Plain-text document sources
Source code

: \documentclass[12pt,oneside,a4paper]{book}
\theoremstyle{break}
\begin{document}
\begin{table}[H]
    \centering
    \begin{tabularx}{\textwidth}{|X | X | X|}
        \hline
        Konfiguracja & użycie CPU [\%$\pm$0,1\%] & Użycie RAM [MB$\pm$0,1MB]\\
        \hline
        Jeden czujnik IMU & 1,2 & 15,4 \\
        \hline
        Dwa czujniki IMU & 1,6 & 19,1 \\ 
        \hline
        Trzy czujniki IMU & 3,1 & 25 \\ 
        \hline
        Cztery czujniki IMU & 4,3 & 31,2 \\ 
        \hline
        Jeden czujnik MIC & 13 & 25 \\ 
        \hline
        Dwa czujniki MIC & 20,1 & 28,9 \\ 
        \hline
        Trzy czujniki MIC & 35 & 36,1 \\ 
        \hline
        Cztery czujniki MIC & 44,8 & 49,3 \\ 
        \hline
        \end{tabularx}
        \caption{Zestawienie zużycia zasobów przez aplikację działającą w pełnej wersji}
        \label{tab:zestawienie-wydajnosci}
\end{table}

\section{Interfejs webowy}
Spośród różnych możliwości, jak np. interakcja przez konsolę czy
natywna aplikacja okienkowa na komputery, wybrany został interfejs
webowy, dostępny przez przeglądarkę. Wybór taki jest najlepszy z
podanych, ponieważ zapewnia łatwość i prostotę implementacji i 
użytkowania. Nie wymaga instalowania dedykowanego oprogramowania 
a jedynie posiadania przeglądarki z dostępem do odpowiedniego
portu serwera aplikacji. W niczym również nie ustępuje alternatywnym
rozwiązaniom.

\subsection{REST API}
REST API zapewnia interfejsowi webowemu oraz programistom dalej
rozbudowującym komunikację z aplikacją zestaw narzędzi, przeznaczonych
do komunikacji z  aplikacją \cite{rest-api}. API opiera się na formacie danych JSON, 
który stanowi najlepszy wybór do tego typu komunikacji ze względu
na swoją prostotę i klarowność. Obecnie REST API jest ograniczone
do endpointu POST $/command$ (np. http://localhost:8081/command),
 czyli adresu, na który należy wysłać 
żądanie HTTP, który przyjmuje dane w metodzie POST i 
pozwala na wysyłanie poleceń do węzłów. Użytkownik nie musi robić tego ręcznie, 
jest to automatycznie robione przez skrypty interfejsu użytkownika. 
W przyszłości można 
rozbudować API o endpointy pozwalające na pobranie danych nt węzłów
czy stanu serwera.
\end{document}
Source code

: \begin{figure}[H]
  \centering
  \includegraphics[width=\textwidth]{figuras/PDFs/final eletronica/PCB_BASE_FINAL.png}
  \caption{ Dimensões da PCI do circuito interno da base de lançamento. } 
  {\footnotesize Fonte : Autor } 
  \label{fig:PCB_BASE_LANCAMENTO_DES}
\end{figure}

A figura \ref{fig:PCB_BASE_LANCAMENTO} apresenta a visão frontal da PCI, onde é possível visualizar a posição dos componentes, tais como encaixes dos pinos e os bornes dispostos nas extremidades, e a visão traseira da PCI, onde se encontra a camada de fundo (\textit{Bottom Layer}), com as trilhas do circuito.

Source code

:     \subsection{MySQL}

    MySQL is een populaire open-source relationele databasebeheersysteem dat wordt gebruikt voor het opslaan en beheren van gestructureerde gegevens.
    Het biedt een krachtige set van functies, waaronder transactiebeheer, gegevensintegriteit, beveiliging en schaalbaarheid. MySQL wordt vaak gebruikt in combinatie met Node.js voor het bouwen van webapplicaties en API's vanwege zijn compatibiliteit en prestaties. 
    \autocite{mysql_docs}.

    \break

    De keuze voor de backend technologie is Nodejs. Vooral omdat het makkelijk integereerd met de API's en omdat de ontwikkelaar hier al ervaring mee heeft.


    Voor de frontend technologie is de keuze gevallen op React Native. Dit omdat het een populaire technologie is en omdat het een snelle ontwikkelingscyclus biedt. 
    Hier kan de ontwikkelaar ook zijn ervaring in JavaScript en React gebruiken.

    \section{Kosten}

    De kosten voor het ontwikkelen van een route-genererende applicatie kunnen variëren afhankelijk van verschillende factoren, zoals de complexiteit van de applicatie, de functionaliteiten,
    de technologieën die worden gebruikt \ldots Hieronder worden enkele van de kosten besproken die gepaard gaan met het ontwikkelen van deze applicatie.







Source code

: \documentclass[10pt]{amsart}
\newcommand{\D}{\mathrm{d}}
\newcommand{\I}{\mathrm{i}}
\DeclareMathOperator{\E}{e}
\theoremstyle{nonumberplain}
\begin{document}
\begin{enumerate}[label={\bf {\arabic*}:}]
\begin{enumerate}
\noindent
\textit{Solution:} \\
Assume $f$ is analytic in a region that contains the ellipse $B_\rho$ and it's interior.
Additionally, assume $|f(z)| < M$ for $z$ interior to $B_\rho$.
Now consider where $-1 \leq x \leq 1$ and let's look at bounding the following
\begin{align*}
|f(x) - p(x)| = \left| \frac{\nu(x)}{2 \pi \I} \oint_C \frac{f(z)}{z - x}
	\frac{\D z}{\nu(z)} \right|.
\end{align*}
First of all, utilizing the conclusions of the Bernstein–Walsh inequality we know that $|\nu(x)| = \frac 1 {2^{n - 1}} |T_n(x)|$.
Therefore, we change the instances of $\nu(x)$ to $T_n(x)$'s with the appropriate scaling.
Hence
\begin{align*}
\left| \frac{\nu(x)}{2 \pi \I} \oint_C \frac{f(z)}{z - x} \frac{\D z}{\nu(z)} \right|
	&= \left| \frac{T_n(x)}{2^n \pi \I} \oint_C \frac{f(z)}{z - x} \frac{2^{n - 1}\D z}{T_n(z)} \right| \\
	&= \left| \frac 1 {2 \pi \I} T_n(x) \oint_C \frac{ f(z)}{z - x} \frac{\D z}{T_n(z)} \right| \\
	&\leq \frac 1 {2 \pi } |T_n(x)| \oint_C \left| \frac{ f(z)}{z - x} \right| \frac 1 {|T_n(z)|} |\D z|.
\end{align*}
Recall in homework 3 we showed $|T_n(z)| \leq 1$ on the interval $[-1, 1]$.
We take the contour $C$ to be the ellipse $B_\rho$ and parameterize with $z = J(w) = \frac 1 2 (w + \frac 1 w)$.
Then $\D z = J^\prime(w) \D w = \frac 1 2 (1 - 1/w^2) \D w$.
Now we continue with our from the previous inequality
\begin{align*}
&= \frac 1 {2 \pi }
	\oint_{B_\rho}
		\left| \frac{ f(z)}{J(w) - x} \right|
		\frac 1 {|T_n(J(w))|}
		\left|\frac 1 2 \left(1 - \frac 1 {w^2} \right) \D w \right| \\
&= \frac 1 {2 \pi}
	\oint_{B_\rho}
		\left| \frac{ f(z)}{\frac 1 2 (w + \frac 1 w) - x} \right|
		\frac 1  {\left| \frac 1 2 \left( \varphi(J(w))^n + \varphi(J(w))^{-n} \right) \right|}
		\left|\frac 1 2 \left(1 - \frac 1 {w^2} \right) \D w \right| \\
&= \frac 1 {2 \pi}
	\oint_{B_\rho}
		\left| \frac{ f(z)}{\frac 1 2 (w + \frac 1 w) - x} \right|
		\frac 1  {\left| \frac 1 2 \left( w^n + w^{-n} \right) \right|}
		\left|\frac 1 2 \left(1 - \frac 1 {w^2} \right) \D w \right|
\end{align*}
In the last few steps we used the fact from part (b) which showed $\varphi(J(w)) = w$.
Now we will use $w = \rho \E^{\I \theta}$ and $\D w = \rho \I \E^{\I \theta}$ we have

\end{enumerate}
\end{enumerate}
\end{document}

- [EXERCISE REQUIREMENTS]:
Reproduce the data. Match each line exactly.

- [TASK SOLUTION]:
Source code

: \documentclass[12pt,oneside,a4paper]{book}
\theoremstyle{break}
\begin{document}
\begin{table}[H]
    \centering
    \begin{tabularx}{\textwidth}{|X | X | X|}
        \hline
        Konfiguracja & użycie CPU [\%$\pm$0,1\%] & Użycie RAM [MB$\pm$0,1MB]\\
        \hline
        Jeden czujnik IMU & 1,2 & 15,4 \\
        \hline
        Dwa czujniki IMU & 1,6 & 19,1 \\ 
        \hline
        Trzy czujniki IMU & 3,1 & 25 \\ 
        \hline
        Cztery czujniki IMU & 4,3 & 31,2 \\ 
        \hline
        Jeden czujnik MIC & 13 & 25 \\ 
        \hline
        Dwa czujniki MIC & 20,1 & 28,9 \\ 
        \hline
        Trzy czujniki MIC & 35 & 36,1 \\ 
        \hline
        Cztery czujniki MIC & 44,8 & 49,3 \\ 
        \hline
        \end{tabularx}
        \caption{Zestawienie zużycia zasobów przez aplikację działającą w pełnej wersji}
        \label{tab:zestawienie-wydajnosci}
\end{table}

\section{Interfejs webowy}
Spośród różnych możliwości, jak np. interakcja przez konsolę czy
natywna aplikacja okienkowa na komputery, wybrany został interfejs
webowy, dostępny przez przeglądarkę. Wybór taki jest najlepszy z
podanych, ponieważ zapewnia łatwość i prostotę implementacji i 
użytkowania. Nie wymaga instalowania dedykowanego oprogramowania 
a jedynie posiadania przeglądarki z dostępem do odpowiedniego
portu serwera aplikacji. W niczym również nie ustępuje alternatywnym
rozwiązaniom.

\subsection{REST API}
REST API zapewnia interfejsowi webowemu oraz programistom dalej
rozbudowującym komunikację z aplikacją zestaw narzędzi, przeznaczonych
do komunikacji z  aplikacją \cite{rest-api}. API opiera się na formacie danych JSON, 
który stanowi najlepszy wybór do tego typu komunikacji ze względu
na swoją prostotę i klarowność. Obecnie REST API jest ograniczone
do endpointu POST $/command$ (np. http://localhost:8081/command),
 czyli adresu, na który należy wysłać 
żądanie HTTP, który przyjmuje dane w metodzie POST i 
pozwala na wysyłanie poleceń do węzłów. Użytkownik nie musi robić tego ręcznie, 
jest to automatycznie robione przez skrypty interfejsu użytkownika. 
W przyszłości można 
rozbudować API o endpointy pozwalające na pobranie danych nt węzłów
czy stanu serwera.
\end{document}
Source code

: \begin{figure}[H]
  \centering
  \includegraphics[width=\textwidth]{figuras/PDFs/final eletronica/PCB_BASE_FINAL.png}
  \caption{ Dimensões da PCI do circuito interno da base de lançamento. } 
  {\footnotesize Fonte : Autor } 
  \label{fig:PCB_BASE_LANCAMENTO_DES}
\end{figure}

A figura \ref{fig:PCB_BASE_LANCAMENTO} apresenta a visão frontal da PCI, onde é possível visualizar a posição dos componentes, tais como encaixes dos pinos e os bornes dispostos nas extremidades, e a visão traseira da PCI, onde se encontra a camada de fundo (\textit{Bottom Layer}), com as trilhas do circuito.

Source code

:     \subsection{MySQL}

    MySQL is een populaire open-source relationele databasebeheersysteem dat wordt gebruikt voor het opslaan en beheren van gestructureerde gegevens.
    Het biedt een krachtige set van functies, waaronder transactiebeheer, gegevensintegriteit, beveiliging en schaalbaarheid. MySQL wordt vaak gebruikt in combinatie met Node.js voor het bouwen van webapplicaties en API's vanwege zijn compatibiliteit en prestaties. 
    \autocite{mysql_docs}.

    \break

    De keuze voor de backend technologie is Nodejs. Vooral omdat het makkelijk integereerd met de API's en omdat de ontwikkelaar hier al ervaring mee heeft.


    Voor de frontend technologie is de keuze gevallen op React Native. Dit omdat het een populaire technologie is en omdat het een snelle ontwikkelingscyclus biedt. 
    Hier kan de ontwikkelaar ook zijn ervaring in JavaScript en React gebruiken.

    \section{Kosten}

    De kosten voor het ontwikkelen van een route-genererende applicatie kunnen variëren afhankelijk van verschillende factoren, zoals de complexiteit van de applicatie, de functionaliteiten,
    de technologieën die worden gebruikt \ldots Hieronder worden enkele van de kosten besproken die gepaard gaan met het ontwikkelen van deze applicatie.







Source code

: \documentclass[10pt]{amsart}
\newcommand{\D}{\mathrm{d}}
\newcommand{\I}{\mathrm{i}}
\DeclareMathOperator{\E}{e}
\theoremstyle{nonumberplain}
\begin{document}
\begin{enumerate}[label={\bf {\arabic*}:}]
\begin{enumerate}
\noindent
\textit{Solution:} \\
Assume $f$ is analytic in a region that contains the ellipse $B_\rho$ and it's interior.
Additionally, assume $|f(z)| < M$ for $z$ interior to $B_\rho$.
Now consider where $-1 \leq x \leq 1$ and let's look at bounding the following
\begin{align*}
|f(x) - p(x)| = \left| \frac{\nu(x)}{2 \pi \I} \oint_C \frac{f(z)}{z - x}
	\frac{\D z}{\nu(z)} \right|.
\end{align*}
First of all, utilizing the conclusions of the Bernstein–Walsh inequality we know that $|\nu(x)| = \frac 1 {2^{n - 1}} |T_n(x)|$.
Therefore, we change the instances of $\nu(x)$ to $T_n(x)$'s with the appropriate scaling.
Hence
\begin{align*}
\left| \frac{\nu(x)}{2 \pi \I} \oint_C \frac{f(z)}{z - x} \frac{\D z}{\nu(z)} \right|
	&= \left| \frac{T_n(x)}{2^n \pi \I} \oint_C \frac{f(z)}{z - x} \frac{2^{n - 1}\D z}{T_n(z)} \right| \\
	&= \left| \frac 1 {2 \pi \I} T_n(x) \oint_C \frac{ f(z)}{z - x} \frac{\D z}{T_n(z)} \right| \\
	&\leq \frac 1 {2 \pi } |T_n(x)| \oint_C \left| \frac{ f(z)}{z - x} \right| \frac 1 {|T_n(z)|} |\D z|.
\end{align*}
Recall in homework 3 we showed $|T_n(z)| \leq 1$ on the interval $[-1, 1]$.
We take the contour $C$ to be the ellipse $B_\rho$ and parameterize with $z = J(w) = \frac 1 2 (w + \frac 1 w)$.
Then $\D z = J^\prime(w) \D w = \frac 1 2 (1 - 1/w^2) \D w$.
Now we continue with our from the previous inequality
\begin{align*}
&= \frac 1 {2 \pi }
	\oint_{B_\rho}
		\left| \frac{ f(z)}{J(w) - x} \right|
		\frac 1 {|T_n(J(w))|}
		\left|\frac 1 2 \left(1 - \frac 1 {w^2} \right) \D w \right| \\
&= \frac 1 {2 \pi}
	\oint_{B_\rho}
		\left| \frac{ f(z)}{\frac 1 2 (w + \frac 1 w) - x} \right|
		\frac 1  {\left| \frac 1 2 \left( \varphi(J(w))^n + \varphi(J(w))^{-n} \right) \right|}
		\left|\frac 1 2 \left(1 - \frac 1 {w^2} \right) \D w \right| \\
&= \frac 1 {2 \pi}
	\oint_{B_\rho}
		\left| \frac{ f(z)}{\frac 1 2 (w + \frac 1 w) - x} \right|
		\frac 1  {\left| \frac 1 2 \left( w^n + w^{-n} \right) \right|}
		\left|\frac 1 2 \left(1 - \frac 1 {w^2} \right) \D w \right|
\end{align*}
In the last few steps we used the fact from part (b) which showed $\varphi(J(w)) = w$.
Now we will use $w = \rho \E^{\I \theta}$ and $\D w = \rho \I \E^{\I \theta}$ we have

\end{enumerate}
\end{enumerate}
\end{document}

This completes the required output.